Task details
Pictures stay out. Extract the lines below from the first one through the line with "Kami membangun keamanan", both included.

━━ Given information ━━

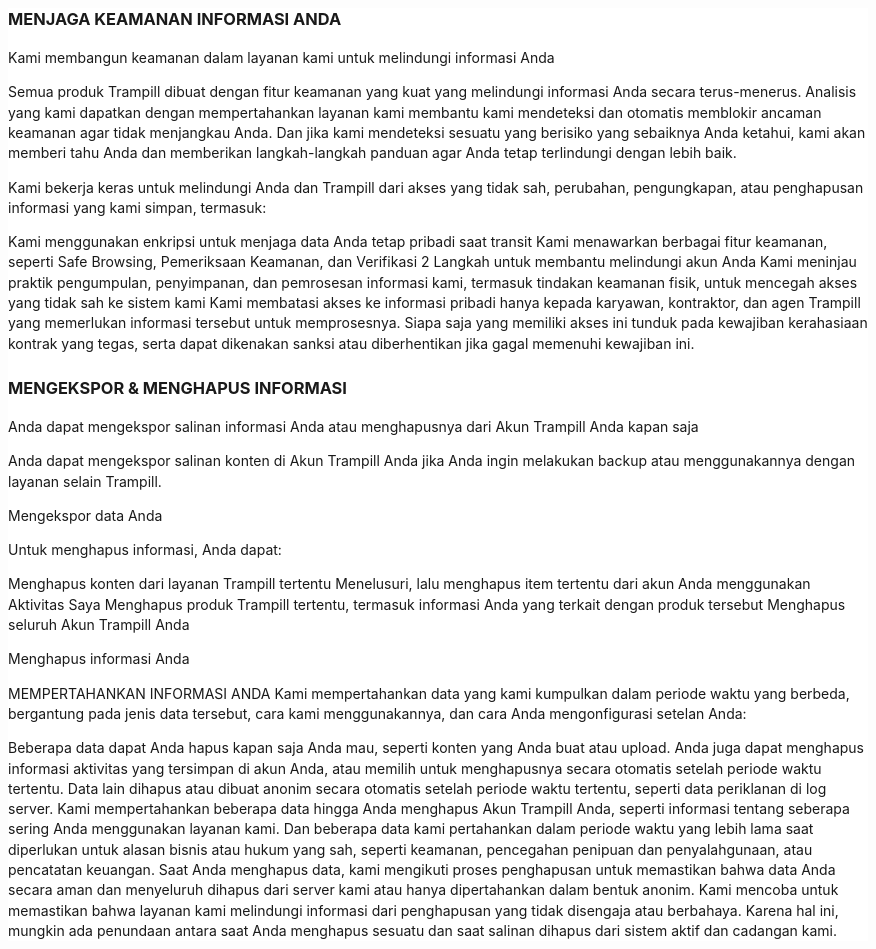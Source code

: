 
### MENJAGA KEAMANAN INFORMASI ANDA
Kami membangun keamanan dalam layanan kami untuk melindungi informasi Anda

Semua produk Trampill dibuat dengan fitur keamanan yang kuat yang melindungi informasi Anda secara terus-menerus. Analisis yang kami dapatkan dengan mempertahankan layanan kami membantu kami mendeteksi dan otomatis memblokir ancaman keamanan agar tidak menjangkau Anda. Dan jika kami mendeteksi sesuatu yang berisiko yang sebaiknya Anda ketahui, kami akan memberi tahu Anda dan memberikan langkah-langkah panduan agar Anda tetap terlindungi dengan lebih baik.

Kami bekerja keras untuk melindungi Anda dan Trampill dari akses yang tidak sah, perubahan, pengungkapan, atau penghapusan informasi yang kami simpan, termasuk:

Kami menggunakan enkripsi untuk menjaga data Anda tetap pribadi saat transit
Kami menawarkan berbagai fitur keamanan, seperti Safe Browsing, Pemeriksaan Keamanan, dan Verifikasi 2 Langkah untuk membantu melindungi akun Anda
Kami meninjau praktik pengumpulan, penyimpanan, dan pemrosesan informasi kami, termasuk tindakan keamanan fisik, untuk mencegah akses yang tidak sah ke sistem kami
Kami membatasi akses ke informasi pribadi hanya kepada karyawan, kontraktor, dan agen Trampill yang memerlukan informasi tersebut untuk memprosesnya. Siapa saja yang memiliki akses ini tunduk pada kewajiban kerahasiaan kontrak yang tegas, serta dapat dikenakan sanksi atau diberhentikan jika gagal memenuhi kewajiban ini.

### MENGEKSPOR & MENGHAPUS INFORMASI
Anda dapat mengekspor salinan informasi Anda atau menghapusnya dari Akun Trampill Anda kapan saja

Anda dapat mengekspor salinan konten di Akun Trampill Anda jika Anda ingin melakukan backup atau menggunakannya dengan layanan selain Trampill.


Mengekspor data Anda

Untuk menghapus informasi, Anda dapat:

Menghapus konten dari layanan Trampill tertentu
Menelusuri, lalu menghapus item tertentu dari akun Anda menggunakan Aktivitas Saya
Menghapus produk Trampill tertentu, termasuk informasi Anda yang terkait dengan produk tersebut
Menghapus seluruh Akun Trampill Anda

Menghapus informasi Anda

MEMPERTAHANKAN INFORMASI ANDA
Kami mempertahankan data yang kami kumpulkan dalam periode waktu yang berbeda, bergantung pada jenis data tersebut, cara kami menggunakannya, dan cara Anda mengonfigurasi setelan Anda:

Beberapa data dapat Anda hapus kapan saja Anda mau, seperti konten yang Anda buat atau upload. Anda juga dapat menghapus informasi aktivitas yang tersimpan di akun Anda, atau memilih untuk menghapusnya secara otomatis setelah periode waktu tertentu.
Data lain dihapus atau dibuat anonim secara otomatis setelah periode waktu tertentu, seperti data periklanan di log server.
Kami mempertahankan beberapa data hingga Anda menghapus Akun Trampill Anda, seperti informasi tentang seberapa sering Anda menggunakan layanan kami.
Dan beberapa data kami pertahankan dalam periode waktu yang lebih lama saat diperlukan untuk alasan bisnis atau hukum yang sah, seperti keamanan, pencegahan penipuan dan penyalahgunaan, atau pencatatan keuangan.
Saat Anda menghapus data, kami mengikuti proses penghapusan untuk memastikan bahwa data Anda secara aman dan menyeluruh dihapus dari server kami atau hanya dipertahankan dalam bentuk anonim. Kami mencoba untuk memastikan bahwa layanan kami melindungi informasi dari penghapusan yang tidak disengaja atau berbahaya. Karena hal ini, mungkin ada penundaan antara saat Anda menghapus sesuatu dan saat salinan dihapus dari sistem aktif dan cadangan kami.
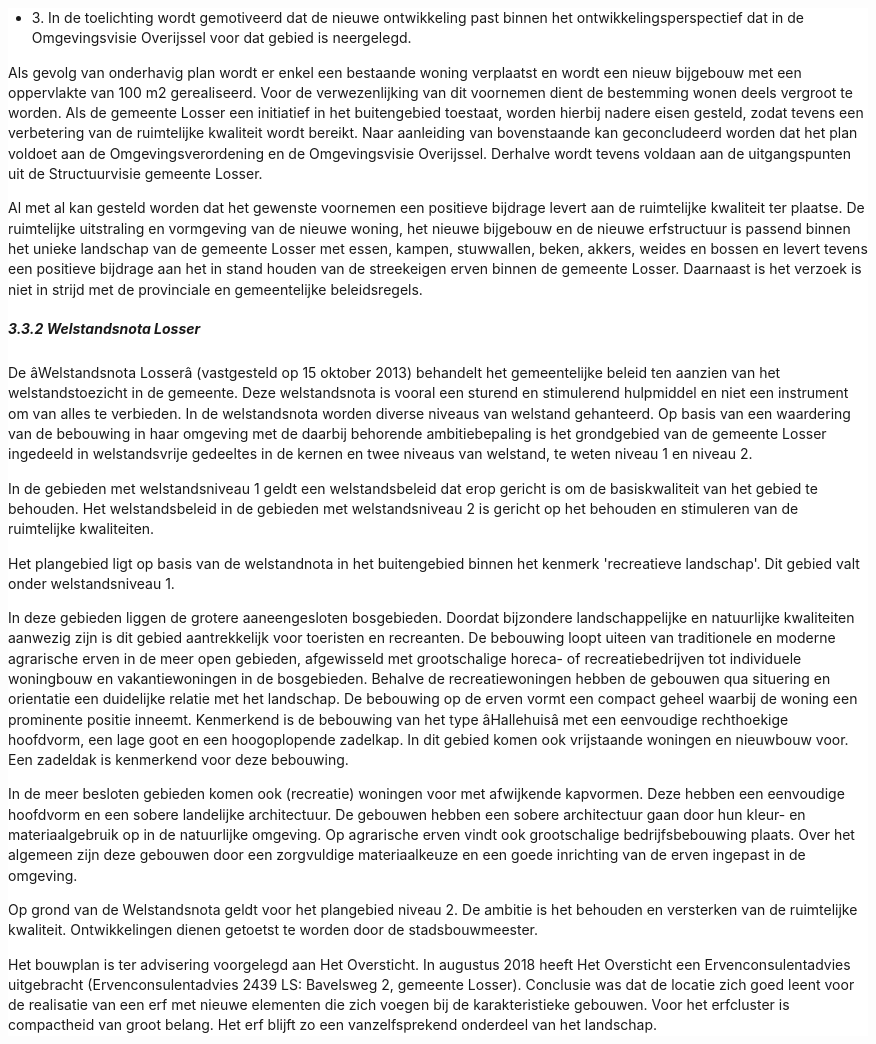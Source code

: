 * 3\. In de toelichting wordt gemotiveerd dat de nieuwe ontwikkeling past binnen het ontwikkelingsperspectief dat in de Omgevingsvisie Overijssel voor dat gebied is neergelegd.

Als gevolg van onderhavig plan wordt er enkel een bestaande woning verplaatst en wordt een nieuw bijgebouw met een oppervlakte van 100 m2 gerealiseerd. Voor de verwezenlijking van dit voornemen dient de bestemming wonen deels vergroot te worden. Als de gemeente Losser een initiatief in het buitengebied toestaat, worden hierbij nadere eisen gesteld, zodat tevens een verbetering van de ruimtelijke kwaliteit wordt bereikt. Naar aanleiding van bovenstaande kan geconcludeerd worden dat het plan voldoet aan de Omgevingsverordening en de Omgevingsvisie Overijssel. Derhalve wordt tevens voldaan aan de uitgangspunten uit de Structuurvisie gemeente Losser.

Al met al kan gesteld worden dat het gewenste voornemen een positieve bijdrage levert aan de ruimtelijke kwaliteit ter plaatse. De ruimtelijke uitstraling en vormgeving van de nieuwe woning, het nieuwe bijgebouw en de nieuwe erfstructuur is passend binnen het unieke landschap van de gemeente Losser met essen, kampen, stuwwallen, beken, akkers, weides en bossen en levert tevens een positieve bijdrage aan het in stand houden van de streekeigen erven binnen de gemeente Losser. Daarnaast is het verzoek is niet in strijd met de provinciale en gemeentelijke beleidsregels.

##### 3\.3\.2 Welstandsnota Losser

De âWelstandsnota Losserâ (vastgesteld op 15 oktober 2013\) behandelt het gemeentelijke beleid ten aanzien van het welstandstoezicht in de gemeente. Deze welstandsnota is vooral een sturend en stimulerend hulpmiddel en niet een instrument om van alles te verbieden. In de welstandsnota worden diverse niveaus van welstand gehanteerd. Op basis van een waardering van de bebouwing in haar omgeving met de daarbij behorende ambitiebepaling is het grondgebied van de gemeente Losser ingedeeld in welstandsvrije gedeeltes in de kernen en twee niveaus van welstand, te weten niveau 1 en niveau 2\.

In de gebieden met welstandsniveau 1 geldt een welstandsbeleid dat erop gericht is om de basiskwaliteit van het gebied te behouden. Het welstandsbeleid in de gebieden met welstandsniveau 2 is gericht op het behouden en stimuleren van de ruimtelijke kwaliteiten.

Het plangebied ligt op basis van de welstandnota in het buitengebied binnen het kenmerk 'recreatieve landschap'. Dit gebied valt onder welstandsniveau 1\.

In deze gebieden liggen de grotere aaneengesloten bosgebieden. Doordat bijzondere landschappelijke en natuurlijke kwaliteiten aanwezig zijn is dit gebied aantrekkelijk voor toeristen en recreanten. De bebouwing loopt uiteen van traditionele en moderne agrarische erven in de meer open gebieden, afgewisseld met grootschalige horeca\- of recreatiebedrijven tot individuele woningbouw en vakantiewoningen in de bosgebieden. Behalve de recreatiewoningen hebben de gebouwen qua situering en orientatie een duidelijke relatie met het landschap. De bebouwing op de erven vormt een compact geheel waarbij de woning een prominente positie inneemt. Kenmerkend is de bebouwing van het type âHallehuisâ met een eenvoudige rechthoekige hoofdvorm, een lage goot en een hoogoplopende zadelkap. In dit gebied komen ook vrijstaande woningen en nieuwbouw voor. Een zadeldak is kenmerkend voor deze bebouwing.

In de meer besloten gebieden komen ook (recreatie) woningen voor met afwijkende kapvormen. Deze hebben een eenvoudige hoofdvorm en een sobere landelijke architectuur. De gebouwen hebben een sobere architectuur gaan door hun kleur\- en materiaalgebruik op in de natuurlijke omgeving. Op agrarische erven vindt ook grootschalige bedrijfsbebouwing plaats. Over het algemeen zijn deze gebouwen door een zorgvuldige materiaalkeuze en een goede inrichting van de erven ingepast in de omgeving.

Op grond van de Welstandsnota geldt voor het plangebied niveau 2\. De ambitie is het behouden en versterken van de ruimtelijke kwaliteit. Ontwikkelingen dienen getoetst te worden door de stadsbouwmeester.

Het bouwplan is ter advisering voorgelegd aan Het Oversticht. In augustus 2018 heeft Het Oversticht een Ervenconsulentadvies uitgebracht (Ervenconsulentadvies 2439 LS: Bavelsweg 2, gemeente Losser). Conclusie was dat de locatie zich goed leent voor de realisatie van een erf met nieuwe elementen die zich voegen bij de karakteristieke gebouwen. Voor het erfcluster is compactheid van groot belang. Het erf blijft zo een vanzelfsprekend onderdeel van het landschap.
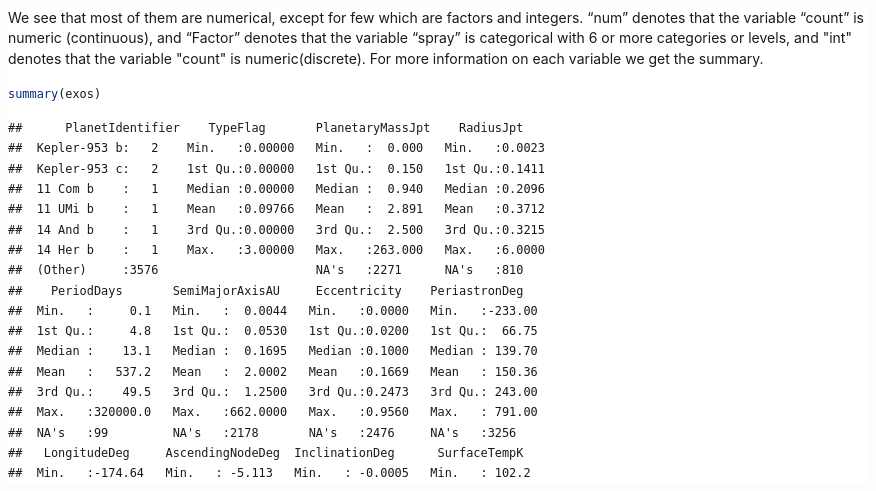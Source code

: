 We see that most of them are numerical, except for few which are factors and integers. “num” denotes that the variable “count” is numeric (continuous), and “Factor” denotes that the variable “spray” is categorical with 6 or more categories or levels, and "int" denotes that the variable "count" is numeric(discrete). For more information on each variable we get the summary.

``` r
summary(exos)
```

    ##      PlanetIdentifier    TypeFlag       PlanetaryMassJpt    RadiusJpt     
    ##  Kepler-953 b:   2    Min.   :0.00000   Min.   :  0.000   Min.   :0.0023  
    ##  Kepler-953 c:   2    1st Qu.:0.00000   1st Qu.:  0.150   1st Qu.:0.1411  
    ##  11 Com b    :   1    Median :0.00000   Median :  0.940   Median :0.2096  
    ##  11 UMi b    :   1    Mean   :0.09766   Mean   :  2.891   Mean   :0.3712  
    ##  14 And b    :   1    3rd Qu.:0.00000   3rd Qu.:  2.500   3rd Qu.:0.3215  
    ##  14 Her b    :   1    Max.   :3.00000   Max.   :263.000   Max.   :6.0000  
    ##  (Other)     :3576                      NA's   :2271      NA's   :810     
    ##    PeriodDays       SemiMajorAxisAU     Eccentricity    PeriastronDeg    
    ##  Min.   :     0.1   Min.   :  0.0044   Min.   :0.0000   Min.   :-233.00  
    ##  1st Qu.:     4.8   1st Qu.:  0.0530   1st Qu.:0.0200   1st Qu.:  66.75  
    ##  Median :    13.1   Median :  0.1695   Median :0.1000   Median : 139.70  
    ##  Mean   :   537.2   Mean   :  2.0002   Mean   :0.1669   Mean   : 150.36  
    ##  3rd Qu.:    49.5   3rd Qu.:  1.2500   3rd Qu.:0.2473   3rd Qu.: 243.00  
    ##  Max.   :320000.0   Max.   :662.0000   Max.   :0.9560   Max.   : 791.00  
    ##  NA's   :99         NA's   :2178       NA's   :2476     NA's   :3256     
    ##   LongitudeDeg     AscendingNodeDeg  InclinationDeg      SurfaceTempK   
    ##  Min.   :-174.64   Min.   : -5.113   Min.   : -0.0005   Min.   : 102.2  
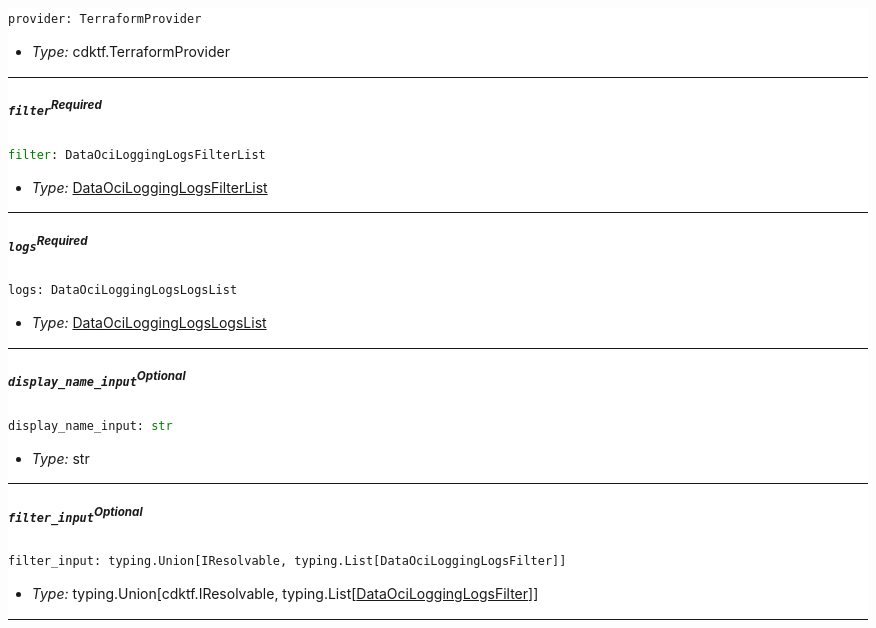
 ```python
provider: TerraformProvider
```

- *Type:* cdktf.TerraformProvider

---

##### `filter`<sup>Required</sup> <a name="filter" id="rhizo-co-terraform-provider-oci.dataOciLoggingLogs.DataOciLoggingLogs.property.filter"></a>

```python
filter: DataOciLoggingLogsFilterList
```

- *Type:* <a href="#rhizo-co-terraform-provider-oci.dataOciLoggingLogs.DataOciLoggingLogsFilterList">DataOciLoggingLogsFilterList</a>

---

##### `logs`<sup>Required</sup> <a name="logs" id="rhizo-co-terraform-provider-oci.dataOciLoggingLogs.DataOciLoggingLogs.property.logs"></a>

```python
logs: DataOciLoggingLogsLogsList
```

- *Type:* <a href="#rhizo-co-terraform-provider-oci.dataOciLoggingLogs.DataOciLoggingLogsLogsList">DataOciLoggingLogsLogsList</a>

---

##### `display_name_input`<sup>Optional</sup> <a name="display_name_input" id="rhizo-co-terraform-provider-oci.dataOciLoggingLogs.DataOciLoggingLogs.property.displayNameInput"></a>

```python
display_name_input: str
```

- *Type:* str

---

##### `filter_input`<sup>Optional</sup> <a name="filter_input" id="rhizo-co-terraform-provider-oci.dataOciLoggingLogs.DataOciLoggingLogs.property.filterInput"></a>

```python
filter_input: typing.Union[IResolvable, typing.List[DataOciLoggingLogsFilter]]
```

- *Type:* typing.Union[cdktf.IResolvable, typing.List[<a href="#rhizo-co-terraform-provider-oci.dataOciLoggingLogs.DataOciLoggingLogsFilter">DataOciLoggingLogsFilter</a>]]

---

━━━

Task solution
Source code

: 
### MENJAGA KEAMANAN INFORMASI ANDA
Kami membangun keamanan dalam layanan kami untuk melindungi informasi Anda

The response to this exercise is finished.